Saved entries

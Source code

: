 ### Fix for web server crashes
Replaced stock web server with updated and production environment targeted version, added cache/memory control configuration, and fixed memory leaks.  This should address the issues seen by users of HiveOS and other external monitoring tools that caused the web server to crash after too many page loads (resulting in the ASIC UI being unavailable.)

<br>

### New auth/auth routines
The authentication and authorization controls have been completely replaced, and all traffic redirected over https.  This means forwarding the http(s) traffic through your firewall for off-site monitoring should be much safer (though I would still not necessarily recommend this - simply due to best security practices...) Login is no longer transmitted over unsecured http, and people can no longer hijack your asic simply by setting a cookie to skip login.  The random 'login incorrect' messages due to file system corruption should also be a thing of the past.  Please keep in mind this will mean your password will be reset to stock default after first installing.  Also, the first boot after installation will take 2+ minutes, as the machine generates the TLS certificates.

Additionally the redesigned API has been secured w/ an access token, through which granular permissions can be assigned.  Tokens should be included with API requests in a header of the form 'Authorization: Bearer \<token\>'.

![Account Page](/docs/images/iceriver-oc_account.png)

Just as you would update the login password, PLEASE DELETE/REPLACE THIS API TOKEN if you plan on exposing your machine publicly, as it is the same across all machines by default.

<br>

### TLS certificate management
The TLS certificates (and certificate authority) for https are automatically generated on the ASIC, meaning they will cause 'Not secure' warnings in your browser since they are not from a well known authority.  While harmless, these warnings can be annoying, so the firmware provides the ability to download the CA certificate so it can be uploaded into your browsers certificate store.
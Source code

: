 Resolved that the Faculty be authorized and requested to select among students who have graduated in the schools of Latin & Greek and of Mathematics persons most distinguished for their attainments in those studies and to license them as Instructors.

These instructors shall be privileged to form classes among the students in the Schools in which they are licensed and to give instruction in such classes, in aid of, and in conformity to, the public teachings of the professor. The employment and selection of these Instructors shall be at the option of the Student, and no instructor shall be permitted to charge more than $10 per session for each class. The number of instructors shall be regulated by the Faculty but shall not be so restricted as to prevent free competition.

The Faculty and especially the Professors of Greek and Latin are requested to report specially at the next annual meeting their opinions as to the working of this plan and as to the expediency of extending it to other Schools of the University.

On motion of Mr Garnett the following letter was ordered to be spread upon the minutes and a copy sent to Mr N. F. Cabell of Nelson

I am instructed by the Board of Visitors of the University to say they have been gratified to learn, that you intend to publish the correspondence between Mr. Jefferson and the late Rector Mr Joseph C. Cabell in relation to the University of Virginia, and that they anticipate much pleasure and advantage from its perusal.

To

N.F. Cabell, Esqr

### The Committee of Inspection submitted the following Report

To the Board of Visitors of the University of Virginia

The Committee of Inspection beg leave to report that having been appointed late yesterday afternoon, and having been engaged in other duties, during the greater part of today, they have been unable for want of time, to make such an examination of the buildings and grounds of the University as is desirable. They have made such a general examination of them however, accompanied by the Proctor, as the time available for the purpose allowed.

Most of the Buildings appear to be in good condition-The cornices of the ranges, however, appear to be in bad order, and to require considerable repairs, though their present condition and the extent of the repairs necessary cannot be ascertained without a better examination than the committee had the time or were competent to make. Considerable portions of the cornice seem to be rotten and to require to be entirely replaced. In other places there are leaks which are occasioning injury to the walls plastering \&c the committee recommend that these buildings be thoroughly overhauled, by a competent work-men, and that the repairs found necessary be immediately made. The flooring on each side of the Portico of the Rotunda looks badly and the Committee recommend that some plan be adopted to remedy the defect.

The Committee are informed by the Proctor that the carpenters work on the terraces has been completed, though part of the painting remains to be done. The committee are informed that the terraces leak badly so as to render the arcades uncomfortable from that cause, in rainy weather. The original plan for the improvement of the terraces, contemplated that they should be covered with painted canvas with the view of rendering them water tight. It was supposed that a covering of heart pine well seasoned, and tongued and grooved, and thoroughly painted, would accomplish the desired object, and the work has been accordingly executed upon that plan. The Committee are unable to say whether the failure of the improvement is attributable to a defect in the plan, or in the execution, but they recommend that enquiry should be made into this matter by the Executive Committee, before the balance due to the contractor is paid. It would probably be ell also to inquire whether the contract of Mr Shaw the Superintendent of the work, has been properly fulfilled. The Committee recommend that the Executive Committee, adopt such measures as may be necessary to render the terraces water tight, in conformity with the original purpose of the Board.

Aim of the exercise:
Out of the data above, transcribe exactly and only the lines starting with the line that has "To the Board" and going on through the line that has "The Committee of Inspection beg", both included.

Output below:
To the Board of Visitors of the University of Virginia

The Committee of Inspection beg leave to report that having been appointed late yesterday afternoon, and having been engaged in other duties, during the greater part of today, they have been unable for want of time, to make such an examination of the buildings and grounds of the University as is desirable. They have made such a general examination of them however, accompanied by the Proctor, as the time available for the purpose allowed.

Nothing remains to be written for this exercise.